Na prática, o aumento das taxas de juros nos Estados Unidos pauta o mesmo movimento mundo afora. E sabe o que também diminui com a dificuldade de crédito e aumento de juros? O investimento. Assim, o consumo cai, empregos deixam de ser gerados, a pobreza aumenta, e, como se não bastasse, temos uma guerra que força meio mundo a uma escassez dos bens mais fundamentais: energia e alimento. Além de queda, coice. Então, o remédio e veneno são exatamente a mesma coisa dependendo da forma de aplicação. O cenário ideal para nós, nesse momento, seria a abundância de mercadorias, que faria com que seus preços baixassem, aliada a um aumento no investimento que geraria riqueza e aumentaria o consumo fazendo a roda econômica global econômica girar. Contudo o que temos é exatamente o oposto. Escassez de mercadorias e investimentos cada vez mais tímidos.

O Brasil, inconteste produtor de energia e alimento, poderia estar desfrutando, como tantas outras vezes fez, do caos internacional para se beneficiar. Contudo, o presente de Pandora tem seus efeitos em terras tropicais. Com um governo que parece se implodir em seus últimos delírios e estertores, os investimentos que, naturalmente, seriam destinados a nós, estão se dirigindo a outros países. Para que investir na compra de alimentos do Brasil se posso apenas comprar títulos do Tesouro Americano e lucrar mais com isso?

Até a própria Venezuela que até outro dia parecia ser um buraco negro na América, que sugava sua população para um rodamoinho de escassez, corrupção e pobreza, está parecendo se reestabelecer. O governo aumentou a cotação do dólar em relação à moeda nacional, o Bolívar, com a intenção de diminuir a circulação da moeda americana no país e reestabelecer a moeda nacional como moeda forte e corrente. O que aconteceu na Venezuela desde 2013 não é diferente do que ocorre no mundo hoje. Com a falta de esperança no governo local e em suas políticas econômicas (de forma alguma sem motivos), a população se voltou para a moeda americana como ativo mais estável e confiável, processo que agora está tentando-se reverter.

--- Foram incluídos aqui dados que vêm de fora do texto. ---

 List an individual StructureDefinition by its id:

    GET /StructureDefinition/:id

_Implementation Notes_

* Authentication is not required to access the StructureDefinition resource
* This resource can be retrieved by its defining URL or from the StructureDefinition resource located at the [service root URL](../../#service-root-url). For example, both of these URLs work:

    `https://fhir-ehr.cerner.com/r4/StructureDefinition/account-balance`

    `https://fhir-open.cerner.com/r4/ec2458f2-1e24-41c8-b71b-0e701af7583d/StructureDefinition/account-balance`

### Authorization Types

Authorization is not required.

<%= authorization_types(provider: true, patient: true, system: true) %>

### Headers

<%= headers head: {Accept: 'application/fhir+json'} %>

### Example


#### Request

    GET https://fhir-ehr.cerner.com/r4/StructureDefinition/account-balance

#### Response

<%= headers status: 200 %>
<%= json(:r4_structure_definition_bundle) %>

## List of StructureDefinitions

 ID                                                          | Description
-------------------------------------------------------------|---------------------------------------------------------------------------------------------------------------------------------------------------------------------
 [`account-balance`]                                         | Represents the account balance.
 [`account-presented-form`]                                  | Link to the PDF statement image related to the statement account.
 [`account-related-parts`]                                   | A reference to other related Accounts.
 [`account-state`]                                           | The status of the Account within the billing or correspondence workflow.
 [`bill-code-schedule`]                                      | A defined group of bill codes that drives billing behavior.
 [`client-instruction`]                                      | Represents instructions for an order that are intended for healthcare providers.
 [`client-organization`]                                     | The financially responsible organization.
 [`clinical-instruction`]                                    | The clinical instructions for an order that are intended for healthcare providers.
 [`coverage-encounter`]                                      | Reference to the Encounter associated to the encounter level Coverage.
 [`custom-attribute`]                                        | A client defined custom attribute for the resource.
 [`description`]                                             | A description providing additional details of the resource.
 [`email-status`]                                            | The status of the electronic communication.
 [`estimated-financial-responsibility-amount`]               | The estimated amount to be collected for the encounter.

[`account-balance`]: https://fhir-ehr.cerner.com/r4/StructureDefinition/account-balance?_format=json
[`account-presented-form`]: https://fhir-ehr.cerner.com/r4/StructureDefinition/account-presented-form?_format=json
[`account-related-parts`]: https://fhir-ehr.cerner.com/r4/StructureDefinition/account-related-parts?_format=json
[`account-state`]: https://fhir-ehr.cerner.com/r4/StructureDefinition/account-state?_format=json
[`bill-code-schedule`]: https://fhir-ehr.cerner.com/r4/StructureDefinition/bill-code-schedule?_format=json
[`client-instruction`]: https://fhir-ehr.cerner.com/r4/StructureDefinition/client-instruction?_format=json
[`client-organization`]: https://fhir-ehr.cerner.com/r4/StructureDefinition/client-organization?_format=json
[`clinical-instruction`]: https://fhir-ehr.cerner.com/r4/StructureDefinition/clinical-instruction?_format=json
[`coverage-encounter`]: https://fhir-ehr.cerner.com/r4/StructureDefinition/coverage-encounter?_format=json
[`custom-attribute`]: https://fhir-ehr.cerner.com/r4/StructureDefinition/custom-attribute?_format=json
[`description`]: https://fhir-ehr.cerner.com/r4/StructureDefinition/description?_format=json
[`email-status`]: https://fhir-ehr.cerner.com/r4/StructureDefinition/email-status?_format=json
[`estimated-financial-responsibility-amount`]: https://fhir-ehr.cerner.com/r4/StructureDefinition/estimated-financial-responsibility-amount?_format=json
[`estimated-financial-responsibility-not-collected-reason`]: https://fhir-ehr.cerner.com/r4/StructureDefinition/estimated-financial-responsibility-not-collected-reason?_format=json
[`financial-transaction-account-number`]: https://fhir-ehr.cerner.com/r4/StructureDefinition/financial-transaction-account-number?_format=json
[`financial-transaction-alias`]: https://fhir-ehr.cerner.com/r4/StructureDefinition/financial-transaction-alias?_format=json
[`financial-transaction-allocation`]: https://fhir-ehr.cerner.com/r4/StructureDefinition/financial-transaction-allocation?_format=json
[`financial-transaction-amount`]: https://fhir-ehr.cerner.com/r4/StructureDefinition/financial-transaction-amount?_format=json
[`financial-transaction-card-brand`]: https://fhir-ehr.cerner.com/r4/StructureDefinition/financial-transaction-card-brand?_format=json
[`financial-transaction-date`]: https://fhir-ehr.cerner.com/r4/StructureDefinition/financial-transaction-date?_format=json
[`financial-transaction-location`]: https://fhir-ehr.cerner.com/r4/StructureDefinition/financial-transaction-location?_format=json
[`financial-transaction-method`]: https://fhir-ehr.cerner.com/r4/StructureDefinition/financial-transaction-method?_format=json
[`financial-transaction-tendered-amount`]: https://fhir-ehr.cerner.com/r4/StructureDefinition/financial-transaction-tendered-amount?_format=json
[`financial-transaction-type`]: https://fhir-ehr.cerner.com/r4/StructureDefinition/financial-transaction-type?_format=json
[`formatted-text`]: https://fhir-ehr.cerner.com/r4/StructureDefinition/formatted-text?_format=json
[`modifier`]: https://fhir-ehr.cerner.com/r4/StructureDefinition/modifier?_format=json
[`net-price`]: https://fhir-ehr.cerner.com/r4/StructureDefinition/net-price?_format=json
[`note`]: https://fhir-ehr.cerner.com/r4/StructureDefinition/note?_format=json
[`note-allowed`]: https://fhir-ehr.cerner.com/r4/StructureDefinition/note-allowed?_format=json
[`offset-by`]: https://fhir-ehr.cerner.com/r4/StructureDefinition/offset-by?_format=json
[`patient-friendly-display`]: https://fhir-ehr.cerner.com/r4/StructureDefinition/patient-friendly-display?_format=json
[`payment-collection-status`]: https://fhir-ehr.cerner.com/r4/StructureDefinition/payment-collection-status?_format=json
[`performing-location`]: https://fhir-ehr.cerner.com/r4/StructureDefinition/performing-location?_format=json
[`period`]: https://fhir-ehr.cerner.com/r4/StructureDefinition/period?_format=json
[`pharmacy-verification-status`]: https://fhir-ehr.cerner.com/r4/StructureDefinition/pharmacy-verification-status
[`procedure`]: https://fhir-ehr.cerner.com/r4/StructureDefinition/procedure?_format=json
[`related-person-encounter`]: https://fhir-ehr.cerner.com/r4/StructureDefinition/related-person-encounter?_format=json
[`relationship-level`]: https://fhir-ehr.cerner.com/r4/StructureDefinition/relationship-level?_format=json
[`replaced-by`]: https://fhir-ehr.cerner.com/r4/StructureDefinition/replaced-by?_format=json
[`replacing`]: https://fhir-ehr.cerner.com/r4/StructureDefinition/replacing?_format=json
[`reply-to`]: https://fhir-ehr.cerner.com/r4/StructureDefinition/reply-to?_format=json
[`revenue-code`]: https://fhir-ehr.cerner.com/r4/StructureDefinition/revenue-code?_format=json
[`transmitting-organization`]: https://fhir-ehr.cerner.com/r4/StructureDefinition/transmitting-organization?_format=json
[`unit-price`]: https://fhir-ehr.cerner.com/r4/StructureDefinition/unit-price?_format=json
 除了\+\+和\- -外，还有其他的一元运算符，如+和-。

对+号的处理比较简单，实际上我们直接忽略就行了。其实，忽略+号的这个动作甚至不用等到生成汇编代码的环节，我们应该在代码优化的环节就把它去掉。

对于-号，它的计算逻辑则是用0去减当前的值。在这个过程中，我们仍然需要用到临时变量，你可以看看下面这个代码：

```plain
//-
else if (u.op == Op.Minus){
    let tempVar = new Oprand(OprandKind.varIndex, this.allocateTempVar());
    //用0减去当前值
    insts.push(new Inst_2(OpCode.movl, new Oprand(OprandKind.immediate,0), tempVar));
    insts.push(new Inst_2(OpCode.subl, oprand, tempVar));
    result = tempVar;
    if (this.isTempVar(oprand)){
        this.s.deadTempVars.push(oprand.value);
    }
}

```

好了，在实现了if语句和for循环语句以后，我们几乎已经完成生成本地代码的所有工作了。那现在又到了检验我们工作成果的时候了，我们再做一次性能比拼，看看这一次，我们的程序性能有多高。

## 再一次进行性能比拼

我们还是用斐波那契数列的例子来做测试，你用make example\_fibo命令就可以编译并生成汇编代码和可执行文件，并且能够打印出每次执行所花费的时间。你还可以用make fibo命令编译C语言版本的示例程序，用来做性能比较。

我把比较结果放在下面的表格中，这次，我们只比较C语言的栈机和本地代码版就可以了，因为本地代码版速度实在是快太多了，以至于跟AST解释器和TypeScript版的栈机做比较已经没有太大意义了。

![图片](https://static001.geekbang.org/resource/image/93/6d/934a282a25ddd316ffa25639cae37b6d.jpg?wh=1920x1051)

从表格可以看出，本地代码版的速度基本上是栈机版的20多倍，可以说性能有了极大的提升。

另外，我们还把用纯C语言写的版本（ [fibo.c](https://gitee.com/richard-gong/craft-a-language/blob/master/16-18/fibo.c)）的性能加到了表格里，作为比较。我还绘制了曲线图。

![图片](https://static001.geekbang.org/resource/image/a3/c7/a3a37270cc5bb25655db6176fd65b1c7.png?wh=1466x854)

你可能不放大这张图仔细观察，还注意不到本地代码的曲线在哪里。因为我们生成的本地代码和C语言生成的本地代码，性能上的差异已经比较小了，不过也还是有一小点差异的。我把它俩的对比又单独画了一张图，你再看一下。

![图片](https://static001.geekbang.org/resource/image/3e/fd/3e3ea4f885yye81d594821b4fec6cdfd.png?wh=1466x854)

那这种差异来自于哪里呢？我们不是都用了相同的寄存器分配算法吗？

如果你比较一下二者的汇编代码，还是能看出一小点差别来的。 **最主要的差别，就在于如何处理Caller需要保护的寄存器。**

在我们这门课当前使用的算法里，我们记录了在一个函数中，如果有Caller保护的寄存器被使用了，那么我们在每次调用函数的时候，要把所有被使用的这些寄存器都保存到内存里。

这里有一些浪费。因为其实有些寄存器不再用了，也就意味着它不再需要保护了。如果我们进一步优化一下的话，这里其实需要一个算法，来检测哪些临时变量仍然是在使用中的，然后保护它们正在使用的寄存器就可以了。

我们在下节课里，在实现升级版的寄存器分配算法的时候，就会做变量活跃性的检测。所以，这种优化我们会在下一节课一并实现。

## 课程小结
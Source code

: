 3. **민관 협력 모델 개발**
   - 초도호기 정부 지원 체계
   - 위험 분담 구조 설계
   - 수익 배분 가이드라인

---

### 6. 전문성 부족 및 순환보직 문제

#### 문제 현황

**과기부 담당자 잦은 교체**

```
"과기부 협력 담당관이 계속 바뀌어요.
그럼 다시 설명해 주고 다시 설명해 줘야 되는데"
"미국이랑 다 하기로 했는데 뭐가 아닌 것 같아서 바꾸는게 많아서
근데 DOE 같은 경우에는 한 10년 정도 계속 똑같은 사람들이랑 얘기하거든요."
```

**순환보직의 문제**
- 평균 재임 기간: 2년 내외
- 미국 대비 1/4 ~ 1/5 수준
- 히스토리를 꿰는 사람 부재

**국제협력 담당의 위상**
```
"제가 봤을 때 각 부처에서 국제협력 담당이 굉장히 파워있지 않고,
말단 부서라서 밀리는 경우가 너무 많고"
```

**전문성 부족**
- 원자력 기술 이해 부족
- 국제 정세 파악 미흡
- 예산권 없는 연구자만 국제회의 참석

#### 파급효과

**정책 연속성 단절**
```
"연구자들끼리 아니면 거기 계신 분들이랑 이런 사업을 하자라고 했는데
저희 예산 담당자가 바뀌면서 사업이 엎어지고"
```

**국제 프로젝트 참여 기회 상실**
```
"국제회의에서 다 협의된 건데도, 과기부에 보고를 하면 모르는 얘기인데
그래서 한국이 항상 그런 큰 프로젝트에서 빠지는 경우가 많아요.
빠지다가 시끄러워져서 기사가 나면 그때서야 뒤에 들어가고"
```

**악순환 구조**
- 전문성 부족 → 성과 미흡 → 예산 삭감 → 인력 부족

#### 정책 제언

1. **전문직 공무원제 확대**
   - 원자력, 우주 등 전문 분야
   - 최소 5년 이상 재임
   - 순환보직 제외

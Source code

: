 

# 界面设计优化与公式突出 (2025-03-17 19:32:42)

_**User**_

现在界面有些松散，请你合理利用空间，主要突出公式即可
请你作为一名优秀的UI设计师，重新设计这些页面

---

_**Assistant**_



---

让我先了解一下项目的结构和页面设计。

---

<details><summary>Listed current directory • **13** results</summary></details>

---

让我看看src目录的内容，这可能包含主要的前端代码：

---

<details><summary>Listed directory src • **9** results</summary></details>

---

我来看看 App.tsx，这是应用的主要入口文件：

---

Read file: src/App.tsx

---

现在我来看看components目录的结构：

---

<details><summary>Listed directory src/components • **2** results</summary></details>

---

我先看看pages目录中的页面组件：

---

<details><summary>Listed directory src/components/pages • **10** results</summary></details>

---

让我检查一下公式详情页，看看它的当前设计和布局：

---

A efetividade das medidas do governo de Nicolás Maduro é amplamente discutida, contudo, pela primeira vez em anos, o povo do nosso vizinho do norte está sentindo esperança, a emigração está diminuindo e muitos refugiados estão voltando ao seu país. A esperança, talvez, faça com que percamos o foco no presente e nos esforcemos em ver, no futuro, algo melhor. A economia pode ser o único âmbito humano em que as profecias são “auto realizáveis”, se diz-se que tal medida é confiável, ela se torna confiável, portanto, efetiva. A esperança pode ser apenas um mal a que nos apegamos quando não temos mais nada, contudo é inegável que precisamos dela cada vez mais e mais.